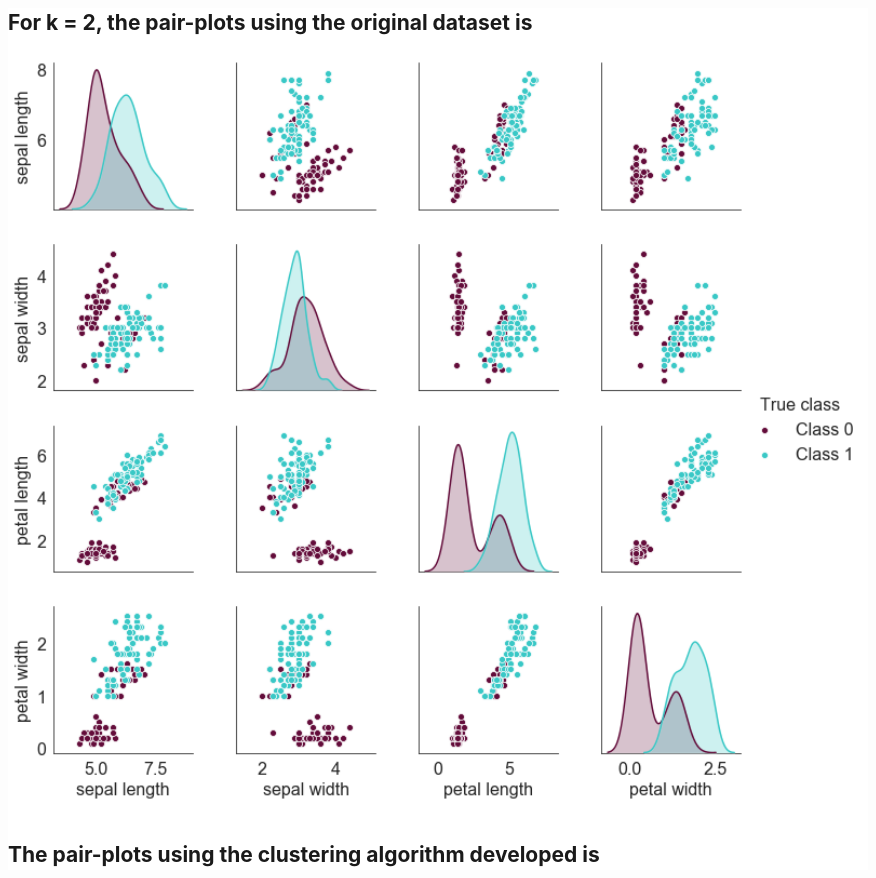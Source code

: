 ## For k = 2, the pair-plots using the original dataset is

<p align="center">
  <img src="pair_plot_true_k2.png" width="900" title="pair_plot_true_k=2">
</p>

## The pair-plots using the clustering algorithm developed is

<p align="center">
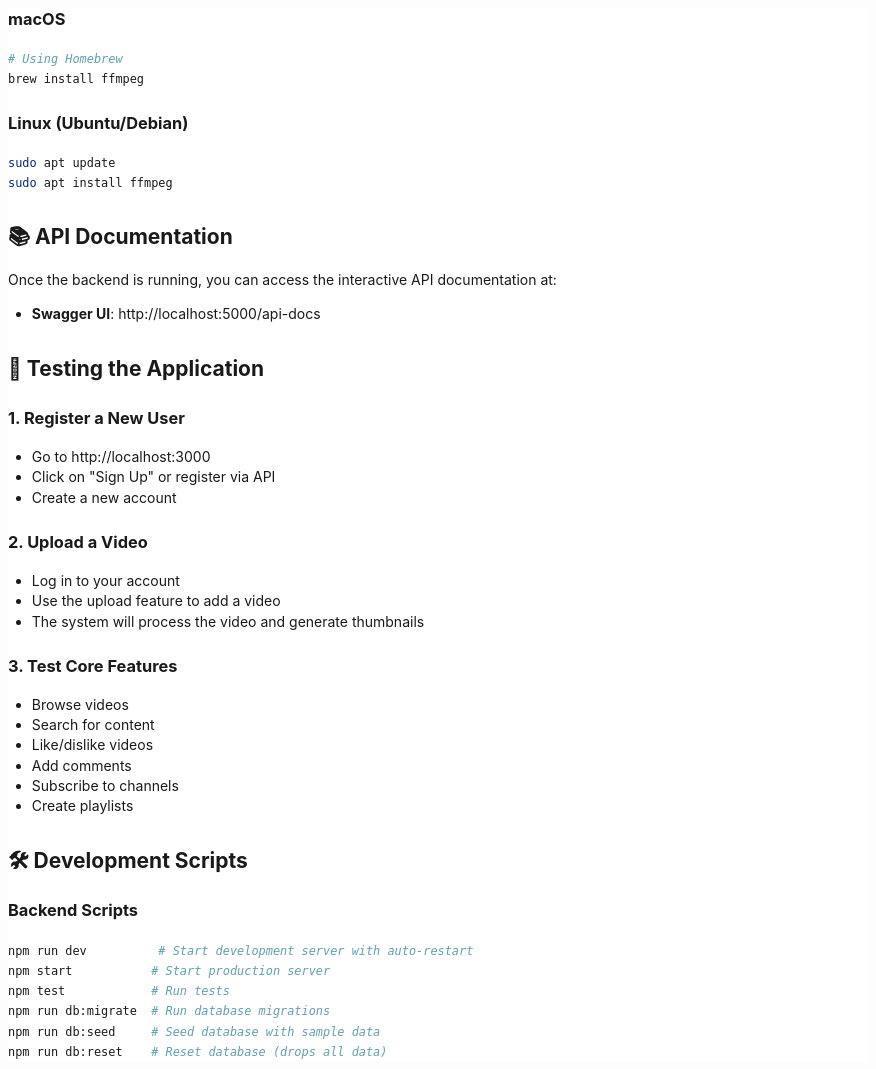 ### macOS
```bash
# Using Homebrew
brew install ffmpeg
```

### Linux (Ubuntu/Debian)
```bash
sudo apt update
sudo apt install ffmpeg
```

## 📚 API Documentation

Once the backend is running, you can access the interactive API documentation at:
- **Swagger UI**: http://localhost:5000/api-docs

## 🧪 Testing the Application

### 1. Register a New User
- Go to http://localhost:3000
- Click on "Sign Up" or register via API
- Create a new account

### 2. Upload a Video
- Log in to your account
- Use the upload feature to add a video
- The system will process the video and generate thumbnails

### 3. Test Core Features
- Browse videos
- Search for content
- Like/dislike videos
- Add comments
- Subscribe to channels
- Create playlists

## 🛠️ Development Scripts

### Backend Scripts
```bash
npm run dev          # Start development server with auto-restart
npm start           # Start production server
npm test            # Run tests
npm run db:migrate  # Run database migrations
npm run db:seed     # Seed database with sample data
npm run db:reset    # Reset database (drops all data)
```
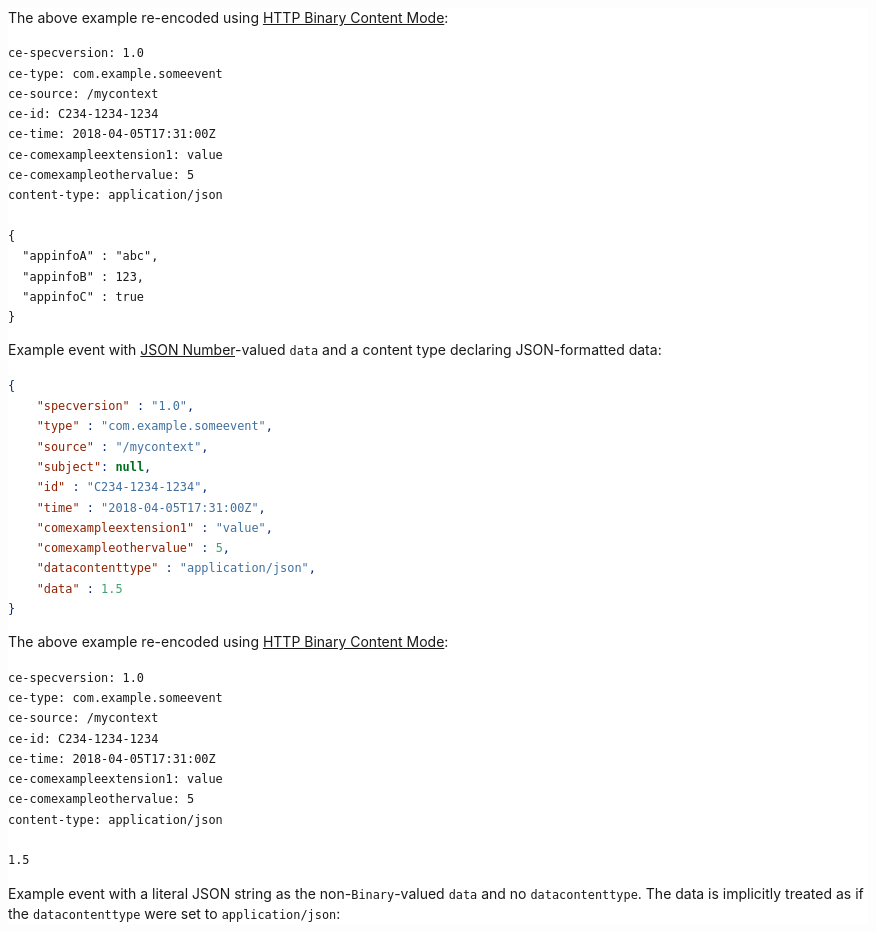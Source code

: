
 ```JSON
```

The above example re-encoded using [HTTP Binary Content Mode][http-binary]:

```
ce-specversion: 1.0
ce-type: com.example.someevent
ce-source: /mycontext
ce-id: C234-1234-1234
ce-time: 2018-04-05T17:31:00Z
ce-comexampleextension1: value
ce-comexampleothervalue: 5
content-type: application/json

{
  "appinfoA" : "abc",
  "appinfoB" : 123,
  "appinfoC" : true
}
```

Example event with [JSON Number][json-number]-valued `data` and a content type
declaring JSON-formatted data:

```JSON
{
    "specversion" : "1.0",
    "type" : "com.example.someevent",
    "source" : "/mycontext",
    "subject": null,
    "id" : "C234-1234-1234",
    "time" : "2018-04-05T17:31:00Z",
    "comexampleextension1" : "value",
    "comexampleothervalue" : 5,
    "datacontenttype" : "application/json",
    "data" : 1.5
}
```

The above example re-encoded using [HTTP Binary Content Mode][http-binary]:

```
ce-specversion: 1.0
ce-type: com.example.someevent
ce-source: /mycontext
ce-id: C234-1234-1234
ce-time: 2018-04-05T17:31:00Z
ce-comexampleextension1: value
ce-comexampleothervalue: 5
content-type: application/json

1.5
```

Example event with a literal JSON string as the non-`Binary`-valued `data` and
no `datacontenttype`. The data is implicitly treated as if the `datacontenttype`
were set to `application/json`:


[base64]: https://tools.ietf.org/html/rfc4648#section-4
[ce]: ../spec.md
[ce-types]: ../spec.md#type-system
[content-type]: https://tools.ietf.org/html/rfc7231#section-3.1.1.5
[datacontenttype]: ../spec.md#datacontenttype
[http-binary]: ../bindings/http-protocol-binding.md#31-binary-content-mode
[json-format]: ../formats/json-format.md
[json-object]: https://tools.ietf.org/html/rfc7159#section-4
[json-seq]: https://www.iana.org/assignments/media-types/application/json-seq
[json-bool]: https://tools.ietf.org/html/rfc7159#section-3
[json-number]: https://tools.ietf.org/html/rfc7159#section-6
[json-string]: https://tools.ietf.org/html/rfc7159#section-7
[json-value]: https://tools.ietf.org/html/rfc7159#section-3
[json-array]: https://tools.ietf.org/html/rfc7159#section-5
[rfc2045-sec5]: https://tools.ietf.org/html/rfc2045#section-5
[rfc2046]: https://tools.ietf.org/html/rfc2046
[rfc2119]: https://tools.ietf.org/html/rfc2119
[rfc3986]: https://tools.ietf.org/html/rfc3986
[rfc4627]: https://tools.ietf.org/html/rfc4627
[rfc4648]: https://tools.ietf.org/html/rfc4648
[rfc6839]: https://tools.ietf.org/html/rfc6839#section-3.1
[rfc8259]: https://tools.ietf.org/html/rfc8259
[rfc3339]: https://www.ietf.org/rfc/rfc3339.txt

■ **DIRECTIONS FOR THIS TASK**
Copy nothing past the line containing "- Like/dislike videos": reproduce every line from the start of the records up to it, skipping pictures.

■ **WRITTEN RESPONSE**
Source code

: ## For k = 2, the pair-plots using the original dataset is

<p align="center">
  <img src="pair_plot_true_k2.png" width="900" title="pair_plot_true_k=2">
</p>

## The pair-plots using the clustering algorithm developed is

<p align="center">
 ### macOS
```bash
# Using Homebrew
brew install ffmpeg
```

### Linux (Ubuntu/Debian)
```bash
sudo apt update
sudo apt install ffmpeg
```

## 📚 API Documentation

Once the backend is running, you can access the interactive API documentation at:
- **Swagger UI**: http://localhost:5000/api-docs

## 🧪 Testing the Application

### 1. Register a New User
- Go to http://localhost:3000
- Click on "Sign Up" or register via API
- Create a new account

### 2. Upload a Video
- Log in to your account
- Use the upload feature to add a video
- The system will process the video and generate thumbnails

### 3. Test Core Features
- Browse videos
- Search for content
- Like/dislike videos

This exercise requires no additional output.